-------- DATA EXCERPTS
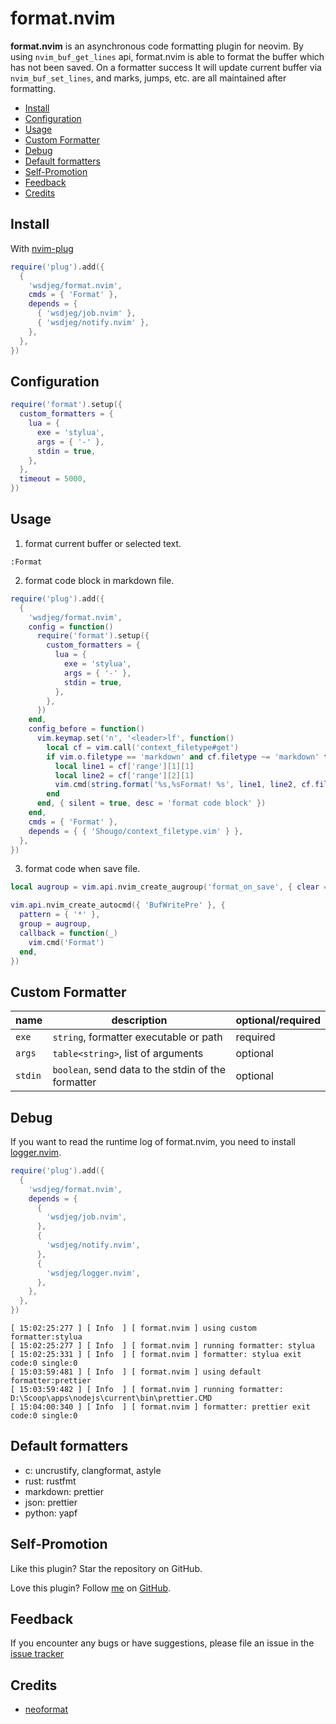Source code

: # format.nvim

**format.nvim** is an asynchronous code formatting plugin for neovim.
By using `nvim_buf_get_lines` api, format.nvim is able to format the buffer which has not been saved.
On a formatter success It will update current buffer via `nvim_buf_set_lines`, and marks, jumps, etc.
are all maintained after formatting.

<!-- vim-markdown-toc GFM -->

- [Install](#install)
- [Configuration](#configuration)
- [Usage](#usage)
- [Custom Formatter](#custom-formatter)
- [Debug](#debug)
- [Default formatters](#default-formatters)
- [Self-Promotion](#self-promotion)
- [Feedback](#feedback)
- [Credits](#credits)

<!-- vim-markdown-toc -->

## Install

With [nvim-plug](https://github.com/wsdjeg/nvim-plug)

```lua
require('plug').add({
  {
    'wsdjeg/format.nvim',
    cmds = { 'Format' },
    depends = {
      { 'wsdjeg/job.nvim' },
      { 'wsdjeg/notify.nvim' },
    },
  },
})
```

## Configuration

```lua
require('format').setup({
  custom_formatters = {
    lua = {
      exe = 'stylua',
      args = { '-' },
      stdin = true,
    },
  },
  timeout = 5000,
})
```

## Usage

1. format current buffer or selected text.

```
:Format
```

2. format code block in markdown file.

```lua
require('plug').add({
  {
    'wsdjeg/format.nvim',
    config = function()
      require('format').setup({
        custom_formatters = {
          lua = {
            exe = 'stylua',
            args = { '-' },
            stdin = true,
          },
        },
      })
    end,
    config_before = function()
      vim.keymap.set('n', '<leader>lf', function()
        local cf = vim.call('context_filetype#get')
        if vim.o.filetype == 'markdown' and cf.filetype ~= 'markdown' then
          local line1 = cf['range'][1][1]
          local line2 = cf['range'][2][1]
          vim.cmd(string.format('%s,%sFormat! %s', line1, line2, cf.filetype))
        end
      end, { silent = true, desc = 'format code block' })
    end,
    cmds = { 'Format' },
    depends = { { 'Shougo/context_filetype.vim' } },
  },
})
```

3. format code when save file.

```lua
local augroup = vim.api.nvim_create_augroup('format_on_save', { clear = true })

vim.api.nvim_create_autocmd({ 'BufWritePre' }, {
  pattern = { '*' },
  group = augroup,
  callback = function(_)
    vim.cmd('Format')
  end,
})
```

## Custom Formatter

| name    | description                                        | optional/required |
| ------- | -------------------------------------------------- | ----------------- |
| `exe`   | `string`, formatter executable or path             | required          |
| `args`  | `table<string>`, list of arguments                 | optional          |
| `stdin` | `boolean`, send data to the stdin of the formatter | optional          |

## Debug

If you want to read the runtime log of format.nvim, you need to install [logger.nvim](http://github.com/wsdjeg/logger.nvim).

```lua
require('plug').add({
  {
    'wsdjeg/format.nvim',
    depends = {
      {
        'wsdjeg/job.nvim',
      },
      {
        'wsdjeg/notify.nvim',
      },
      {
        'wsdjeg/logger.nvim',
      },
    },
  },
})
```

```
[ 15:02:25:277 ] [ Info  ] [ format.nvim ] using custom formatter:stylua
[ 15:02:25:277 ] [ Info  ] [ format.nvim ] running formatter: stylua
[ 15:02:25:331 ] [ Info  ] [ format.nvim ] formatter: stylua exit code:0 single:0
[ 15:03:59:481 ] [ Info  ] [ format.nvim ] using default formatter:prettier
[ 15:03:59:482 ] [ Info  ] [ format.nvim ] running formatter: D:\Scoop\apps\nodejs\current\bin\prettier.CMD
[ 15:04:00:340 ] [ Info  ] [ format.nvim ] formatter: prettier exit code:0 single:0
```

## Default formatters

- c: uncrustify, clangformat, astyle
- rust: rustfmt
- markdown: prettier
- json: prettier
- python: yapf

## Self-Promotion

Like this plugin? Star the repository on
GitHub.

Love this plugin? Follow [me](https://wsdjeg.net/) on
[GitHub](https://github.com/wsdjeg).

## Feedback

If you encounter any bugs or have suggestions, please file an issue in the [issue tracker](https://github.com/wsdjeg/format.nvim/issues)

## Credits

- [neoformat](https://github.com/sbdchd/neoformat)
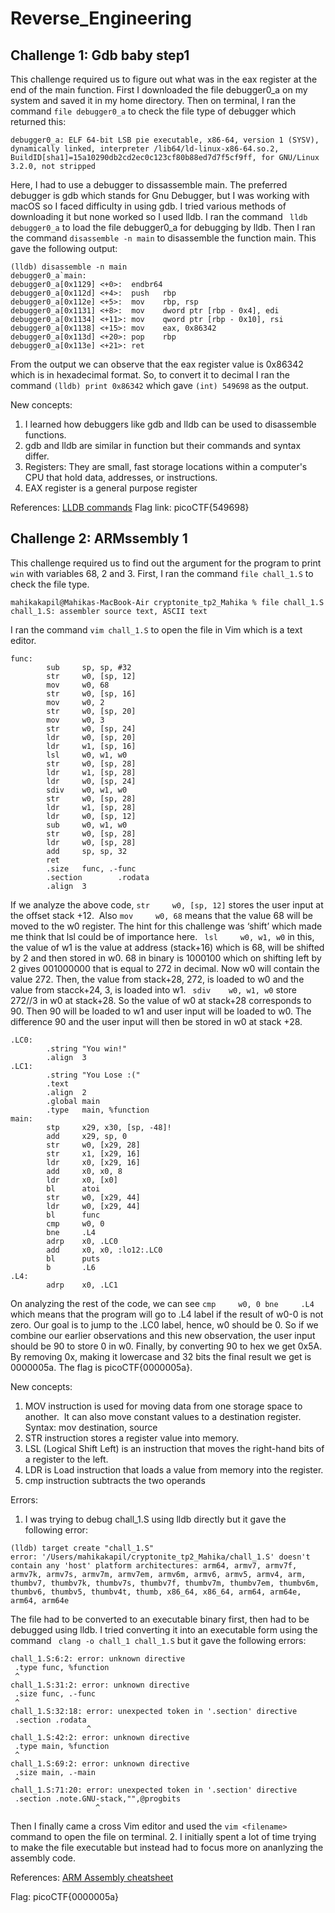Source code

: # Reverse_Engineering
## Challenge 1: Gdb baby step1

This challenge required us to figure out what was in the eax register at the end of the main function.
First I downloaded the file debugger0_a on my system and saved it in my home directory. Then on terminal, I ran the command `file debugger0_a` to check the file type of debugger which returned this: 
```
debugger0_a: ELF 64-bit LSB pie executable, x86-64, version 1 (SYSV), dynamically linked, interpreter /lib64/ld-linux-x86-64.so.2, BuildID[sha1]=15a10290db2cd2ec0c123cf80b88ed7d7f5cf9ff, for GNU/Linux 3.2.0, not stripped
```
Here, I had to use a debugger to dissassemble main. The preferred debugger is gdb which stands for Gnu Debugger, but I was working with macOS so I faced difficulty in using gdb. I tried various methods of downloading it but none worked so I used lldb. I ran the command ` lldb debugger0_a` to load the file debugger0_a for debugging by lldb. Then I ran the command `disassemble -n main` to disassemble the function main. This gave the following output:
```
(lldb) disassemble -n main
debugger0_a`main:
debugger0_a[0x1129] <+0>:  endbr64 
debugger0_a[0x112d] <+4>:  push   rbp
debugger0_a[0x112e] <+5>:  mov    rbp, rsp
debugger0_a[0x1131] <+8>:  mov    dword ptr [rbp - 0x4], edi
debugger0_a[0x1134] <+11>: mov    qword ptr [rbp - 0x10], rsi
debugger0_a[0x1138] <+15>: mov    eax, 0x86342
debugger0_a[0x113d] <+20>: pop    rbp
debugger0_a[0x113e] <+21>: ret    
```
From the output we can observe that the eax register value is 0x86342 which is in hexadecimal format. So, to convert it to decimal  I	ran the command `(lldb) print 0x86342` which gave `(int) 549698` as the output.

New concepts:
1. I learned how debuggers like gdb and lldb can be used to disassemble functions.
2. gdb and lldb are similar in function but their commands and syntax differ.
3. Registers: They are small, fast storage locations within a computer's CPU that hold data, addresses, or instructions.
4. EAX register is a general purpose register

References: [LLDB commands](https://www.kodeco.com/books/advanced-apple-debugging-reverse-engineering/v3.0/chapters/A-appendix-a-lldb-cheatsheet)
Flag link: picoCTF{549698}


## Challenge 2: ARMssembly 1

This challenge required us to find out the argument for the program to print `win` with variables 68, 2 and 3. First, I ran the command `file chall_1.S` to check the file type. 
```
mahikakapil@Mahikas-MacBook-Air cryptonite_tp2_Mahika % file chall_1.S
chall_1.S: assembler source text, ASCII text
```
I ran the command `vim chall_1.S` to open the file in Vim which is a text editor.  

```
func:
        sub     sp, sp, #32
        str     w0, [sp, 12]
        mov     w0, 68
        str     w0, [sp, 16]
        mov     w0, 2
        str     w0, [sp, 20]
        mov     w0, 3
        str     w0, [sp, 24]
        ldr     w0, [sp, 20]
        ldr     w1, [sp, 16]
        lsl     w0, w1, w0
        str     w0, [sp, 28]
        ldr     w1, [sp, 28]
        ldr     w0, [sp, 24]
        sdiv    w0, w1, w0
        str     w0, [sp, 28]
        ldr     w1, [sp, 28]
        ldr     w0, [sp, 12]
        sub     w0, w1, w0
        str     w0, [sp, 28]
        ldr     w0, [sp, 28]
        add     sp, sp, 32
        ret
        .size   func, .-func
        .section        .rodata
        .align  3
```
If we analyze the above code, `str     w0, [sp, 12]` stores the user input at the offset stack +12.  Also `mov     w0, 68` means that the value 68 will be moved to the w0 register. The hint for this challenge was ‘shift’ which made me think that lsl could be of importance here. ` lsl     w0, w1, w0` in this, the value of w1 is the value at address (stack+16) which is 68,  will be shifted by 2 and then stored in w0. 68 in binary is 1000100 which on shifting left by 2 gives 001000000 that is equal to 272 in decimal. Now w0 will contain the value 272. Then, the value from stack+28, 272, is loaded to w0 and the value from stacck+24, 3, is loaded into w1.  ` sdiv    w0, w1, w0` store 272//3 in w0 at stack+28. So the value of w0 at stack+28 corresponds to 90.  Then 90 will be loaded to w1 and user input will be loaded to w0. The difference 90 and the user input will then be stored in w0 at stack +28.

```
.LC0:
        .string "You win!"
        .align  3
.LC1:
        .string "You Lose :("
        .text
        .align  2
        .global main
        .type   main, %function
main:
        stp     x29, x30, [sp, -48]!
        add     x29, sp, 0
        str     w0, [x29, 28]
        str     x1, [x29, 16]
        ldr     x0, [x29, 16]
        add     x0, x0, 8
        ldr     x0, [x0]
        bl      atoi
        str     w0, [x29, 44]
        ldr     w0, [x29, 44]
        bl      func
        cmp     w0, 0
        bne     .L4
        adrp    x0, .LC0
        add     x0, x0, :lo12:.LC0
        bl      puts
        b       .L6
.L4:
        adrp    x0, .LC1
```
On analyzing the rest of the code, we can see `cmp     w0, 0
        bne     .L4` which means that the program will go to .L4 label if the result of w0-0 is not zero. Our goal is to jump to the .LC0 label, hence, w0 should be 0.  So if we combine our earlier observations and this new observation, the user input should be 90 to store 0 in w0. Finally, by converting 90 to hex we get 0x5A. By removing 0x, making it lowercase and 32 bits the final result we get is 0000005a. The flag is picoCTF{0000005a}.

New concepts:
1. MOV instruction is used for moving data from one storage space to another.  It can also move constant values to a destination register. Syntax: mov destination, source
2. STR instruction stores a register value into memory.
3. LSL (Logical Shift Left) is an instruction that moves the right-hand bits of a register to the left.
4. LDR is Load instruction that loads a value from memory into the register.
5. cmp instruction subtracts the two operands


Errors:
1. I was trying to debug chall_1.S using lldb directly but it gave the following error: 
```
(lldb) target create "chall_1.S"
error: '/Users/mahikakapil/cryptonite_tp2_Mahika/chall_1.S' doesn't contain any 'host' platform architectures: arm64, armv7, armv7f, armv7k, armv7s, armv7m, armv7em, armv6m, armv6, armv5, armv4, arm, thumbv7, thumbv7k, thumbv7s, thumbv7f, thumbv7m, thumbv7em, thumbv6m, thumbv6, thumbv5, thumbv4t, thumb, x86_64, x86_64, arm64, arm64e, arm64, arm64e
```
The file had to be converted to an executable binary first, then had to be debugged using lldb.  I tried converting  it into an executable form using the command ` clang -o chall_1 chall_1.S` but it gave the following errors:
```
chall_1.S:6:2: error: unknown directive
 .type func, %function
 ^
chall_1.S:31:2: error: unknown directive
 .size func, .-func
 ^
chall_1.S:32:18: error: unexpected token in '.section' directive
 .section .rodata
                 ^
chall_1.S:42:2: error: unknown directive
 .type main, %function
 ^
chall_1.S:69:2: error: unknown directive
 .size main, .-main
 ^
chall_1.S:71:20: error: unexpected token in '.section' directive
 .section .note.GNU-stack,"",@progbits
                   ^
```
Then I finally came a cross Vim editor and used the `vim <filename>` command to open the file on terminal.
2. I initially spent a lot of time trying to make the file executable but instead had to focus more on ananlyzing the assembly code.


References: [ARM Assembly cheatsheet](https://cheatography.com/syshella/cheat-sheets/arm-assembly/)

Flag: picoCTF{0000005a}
----------------
§ **REQUIRED WORK**: If a line in the records contains the word "picoCTF", copy it.

§ **OUTPUT FOR THIS TASK**:
Flag link: picoCTF{549698}
        bne     .L4` which means that the program will go to .L4 label if the result of w0-0 is not zero. Our goal is to jump to the .LC0 label, hence, w0 should be 0.  So if we combine our earlier observations and this new observation, the user input should be 90 to store 0 in w0. Finally, by converting 90 to hex we get 0x5A. By removing 0x, making it lowercase and 32 bits the final result we get is 0000005a. The flag is picoCTF{0000005a}.
Flag: picoCTF{0000005a}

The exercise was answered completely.